Provides assurance that the cohort of eligible Williams Class Members can successfully transition to the community, have services provided and that the provider agencies can be reimbursed for allowable Medicaid services.
The Provider will facilitate completion of all necessary paperwork and supporting activities to establish the spenddown deductible prior to the Class member moving from the Nursing Facility (NF)/Institution for Mental Disease (IMD). The provider's contract will be adjusted by the number of Class Members' monthly spend down amounts over the HFS established threshold of $1,005.
- Complete the spenddown enrollment form and mailing and send to HFS,
- Obtain a signed agreement from the Class Member that designates the provider agency as the authorized representative payee;
- Assist the Class Member in applying for Aid to the Aged, Blind and Disabled (AABD) to determine Medicaid eligibility, if not completed by the NF/IMD;
- Monitor monthly Medicaid allowable bills incurred to determine if these bills are sufficient to meet spenddown
- Make payment to HFS no later than the 20th day of the month to assure that continuation of Spenddown.
- Financial Report in accordance with Exhibit C.
- Performance Report in accordance with Exhibit E.
Payment will be issued monthly and reconciled on the basis of reported allowable expenses per the Grant Funds Recovery Act [30ILCS 705/7 and 8].
The Provider shall report quarterly allowable grant expenses on the appropriate DMH reporting template to the DMH program contact no later than November 1, February 1, May 1, and August 1, and reported expenses should be consistent with the submitted annual grant budget. If any budget variances are noted, the DMH program contact may request that the provider submit a revised grant budget before subsequent monthly payments will be made.
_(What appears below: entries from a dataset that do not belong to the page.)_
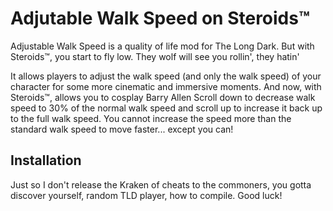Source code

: # Adjutable Walk Speed on Steroids™

Adjustable Walk Speed is a quality of life mod for The Long Dark. But with Steroids™, you start to fly low. They wolf will see you rollin', they hatin'

It allows players to adjust the walk speed (and only the walk speed) of your character for some more cinematic and immersive moments. And now, with Steroids™, allows you to cosplay Barry Allen
Scroll down to decrease walk speed to 30% of the normal walk speed and scroll up to increase it back up to the full walk speed. You cannot increase the speed more than the standard walk speed to move faster... except you can!

## Installation

Just so I don't release the Kraken of cheats to the commoners, you gotta discover yourself, random TLD player, how to compile. Good luck!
DMH program contacts and reporting templates can be found in the Provider section of the DHS website.
Performance Measures/Reporting Requirements
The Provider shall report quarterly performance on the appropriate DMH reporting template to the DMH program contact no later than November 1, February 1, May 1, and August 1. DMH program contacts and reporting templates can be found in the Provider section of the DHS website.
The following are included in the reporting template:
- Number of unduplicated Class Members benefitting from this service with monthly household incomes at or less than $1,005.00
- Number of Williams Class Members on spenddown with deductible amounts less than (monthly):
- Number of Class Members whose monthly spend down amount is greater than $500.00 but not greater than $600.00, per month.
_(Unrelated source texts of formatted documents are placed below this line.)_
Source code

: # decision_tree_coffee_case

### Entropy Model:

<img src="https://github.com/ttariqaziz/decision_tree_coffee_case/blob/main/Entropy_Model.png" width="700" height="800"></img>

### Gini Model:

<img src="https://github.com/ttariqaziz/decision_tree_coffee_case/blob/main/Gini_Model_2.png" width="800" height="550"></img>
- Number of Williams Class Members with sufficient "bills" incurred that can be applied to offset the monthly spenddown amount
- Number of Williams Class Members who, monthly, maintain continuous engagement with the mental health service provider.
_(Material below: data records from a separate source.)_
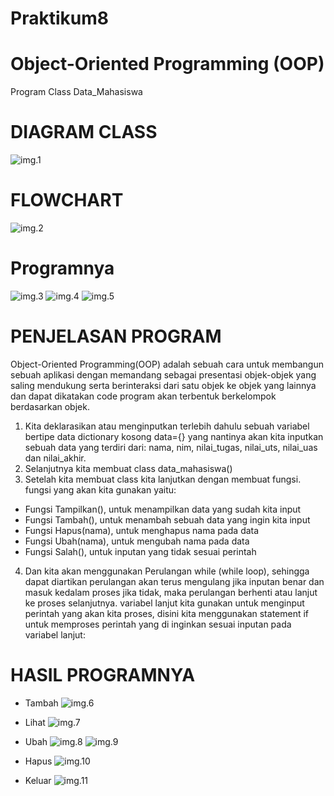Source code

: # Praktikum8
# Object-Oriented Programming (OOP)
 
Program Class Data_Mahasiswa

# DIAGRAM CLASS
![img.1](gambar/Diagram.png)

# FLOWCHART
![img.2](gambar/flowchart.png)

# Programnya
![img.3](gambar/program1.png)
![img.4](gambar/program2.png)
![img.5](gambar/program3.png)

# PENJELASAN PROGRAM

Object-Oriented Programming(OOP) adalah sebuah cara  untuk membangun sebuah aplikasi dengan memandang sebagai presentasi objek-objek yang saling mendukung serta berinteraksi dari satu objek ke objek yang lainnya dan dapat dikatakan code program akan terbentuk berkelompok berdasarkan objek. 

1. Kita deklarasikan atau menginputkan terlebih dahulu sebuah variabel bertipe data dictionary kosong data={} yang nantinya akan kita inputkan sebuah data yang terdiri dari: nama, nim, nilai_tugas, nilai_uts, nilai_uas dan nilai_akhir.
2. Selanjutnya kita membuat class data_mahasiswa()
3. Setelah kita membuat class kita lanjutkan dengan membuat fungsi. fungsi yang akan kita gunakan yaitu:
- Fungsi Tampilkan(), untuk menampilkan data yang sudah kita input
- Fungsi Tambah(), untuk menambah sebuah data yang ingin kita input
- Fungsi Hapus(nama), untuk menghapus nama pada data 
- Fungsi Ubah(nama), untuk mengubah nama pada data
- Fungsi Salah(), untuk inputan yang tidak sesuai perintah 
4. Dan kita akan menggunakan Perulangan while (while loop), sehingga dapat diartikan perulangan akan terus mengulang jika inputan benar dan masuk kedalam proses jika tidak, maka perulangan berhenti atau lanjut ke proses selanjutnya. variabel lanjut kita gunakan untuk menginput perintah yang akan kita proses, disini kita menggunakan statement if untuk memproses perintah yang di inginkan sesuai inputan pada variabel lanjut:

# HASIL PROGRAMNYA

- Tambah
![img.6](gambar/tambah.png)

- Lihat
![img.7](gambar/lihat.png)

- Ubah
![img.8](gambar/ubah.png)
![img.9](gambar/hasil%20ubah.png)

- Hapus
![img.10](gambar/hapus.png)

- Keluar
![img.11](gambar/selesai.png)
- Number of Williams Class Members who may self-terminate from mental health services in the reporting quarter - the spenddown advance is canceled;
- Number of Class Members on spenddown for whom the agency is serving as their representative payee
- 98% of Williams Class Members with spenddown have monthly household incomes at or less than $1005.
- 98% of Williams Class Members will have monthly spenddown deductible amounts less than
- 2% of Williams Class Members will have monthly incomes greater than $500.00 but not greater than $600.00 per month.
- 100% of Class Members will have sufficient bills that can be applied to offset the spenddown about, monthly
- 90% of Class Members will maintain continuous engagement with the community mental health provider on a monthly basis;
- No more than 10% of Class Members with spenddown may terminate from mental health services, per month.
- 50% of Class Members on spenddown has the agency serving as the representative payee.